### Data shown ###

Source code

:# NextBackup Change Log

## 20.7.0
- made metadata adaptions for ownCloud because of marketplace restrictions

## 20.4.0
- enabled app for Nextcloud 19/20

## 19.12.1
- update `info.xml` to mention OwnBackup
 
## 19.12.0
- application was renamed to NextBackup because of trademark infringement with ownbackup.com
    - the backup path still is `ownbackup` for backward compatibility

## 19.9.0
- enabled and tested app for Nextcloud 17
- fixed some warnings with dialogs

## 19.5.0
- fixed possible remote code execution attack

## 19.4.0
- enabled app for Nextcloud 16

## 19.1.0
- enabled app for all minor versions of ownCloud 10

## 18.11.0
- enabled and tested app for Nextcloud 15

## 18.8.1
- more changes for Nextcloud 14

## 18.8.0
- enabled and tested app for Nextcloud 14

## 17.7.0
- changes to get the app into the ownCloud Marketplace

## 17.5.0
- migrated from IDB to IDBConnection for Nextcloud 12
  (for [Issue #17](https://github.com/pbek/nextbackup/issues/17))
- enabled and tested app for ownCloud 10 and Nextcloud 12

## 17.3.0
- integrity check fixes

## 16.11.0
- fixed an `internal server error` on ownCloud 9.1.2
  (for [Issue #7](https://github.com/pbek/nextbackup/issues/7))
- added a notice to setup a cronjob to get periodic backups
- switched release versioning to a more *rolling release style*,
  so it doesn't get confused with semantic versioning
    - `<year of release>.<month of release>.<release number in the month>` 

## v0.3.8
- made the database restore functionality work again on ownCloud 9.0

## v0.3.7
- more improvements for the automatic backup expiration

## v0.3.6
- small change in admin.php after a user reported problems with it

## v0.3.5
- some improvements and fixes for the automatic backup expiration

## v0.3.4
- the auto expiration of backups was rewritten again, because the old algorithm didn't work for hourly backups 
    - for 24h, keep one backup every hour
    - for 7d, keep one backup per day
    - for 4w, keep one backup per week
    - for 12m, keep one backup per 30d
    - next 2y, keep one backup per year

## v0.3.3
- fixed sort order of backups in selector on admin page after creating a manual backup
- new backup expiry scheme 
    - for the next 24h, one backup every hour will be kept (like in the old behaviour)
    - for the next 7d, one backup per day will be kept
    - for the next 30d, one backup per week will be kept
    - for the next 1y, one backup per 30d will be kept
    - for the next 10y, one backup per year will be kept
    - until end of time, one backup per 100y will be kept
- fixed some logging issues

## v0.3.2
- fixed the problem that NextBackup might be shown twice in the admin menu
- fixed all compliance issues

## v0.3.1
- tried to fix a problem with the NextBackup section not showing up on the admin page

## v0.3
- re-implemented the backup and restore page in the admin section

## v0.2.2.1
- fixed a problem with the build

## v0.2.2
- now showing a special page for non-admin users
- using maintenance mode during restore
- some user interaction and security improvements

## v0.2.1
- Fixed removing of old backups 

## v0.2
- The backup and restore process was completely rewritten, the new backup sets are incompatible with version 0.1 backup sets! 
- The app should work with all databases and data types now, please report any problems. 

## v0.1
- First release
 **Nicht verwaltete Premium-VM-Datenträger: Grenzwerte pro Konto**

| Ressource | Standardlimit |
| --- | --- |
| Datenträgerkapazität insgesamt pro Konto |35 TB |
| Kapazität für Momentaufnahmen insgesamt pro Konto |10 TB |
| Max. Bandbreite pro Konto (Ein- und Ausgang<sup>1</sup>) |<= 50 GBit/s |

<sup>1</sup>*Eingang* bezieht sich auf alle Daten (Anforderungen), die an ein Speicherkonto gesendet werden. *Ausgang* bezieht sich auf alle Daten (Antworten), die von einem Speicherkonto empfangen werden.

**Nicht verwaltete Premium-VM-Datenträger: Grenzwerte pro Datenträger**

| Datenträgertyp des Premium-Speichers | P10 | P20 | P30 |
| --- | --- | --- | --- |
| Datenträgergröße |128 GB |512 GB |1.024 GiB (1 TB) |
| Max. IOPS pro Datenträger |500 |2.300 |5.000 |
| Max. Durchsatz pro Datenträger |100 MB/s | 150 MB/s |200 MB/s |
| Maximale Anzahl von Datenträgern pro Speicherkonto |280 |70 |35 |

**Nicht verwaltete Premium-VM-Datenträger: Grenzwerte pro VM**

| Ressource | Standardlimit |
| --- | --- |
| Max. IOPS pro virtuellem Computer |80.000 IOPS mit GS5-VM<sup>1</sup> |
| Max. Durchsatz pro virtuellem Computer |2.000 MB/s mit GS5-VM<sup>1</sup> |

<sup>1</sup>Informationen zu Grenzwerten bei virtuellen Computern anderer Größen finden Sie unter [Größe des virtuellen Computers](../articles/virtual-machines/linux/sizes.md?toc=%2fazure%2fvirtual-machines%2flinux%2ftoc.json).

###

All that is needed is the opening run of the data, given again exactly: please include every line from the first through the line with "- enabled and tested app for Nextcloud 14", both ends kept.

Source code

:# NextBackup Change Log

## 20.7.0
- made metadata adaptions for ownCloud because of marketplace restrictions

## 20.4.0
- enabled app for Nextcloud 19/20

## 19.12.1
- update `info.xml` to mention OwnBackup
 
## 19.12.0
- application was renamed to NextBackup because of trademark infringement with ownbackup.com
    - the backup path still is `ownbackup` for backward compatibility

## 19.9.0
- enabled and tested app for Nextcloud 17
- fixed some warnings with dialogs

## 19.5.0
- fixed possible remote code execution attack

## 19.4.0
- enabled app for Nextcloud 16

## 19.1.0
- enabled app for all minor versions of ownCloud 10

## 18.11.0
- enabled and tested app for Nextcloud 15

## 18.8.1
- more changes for Nextcloud 14

## 18.8.0
- enabled and tested app for Nextcloud 14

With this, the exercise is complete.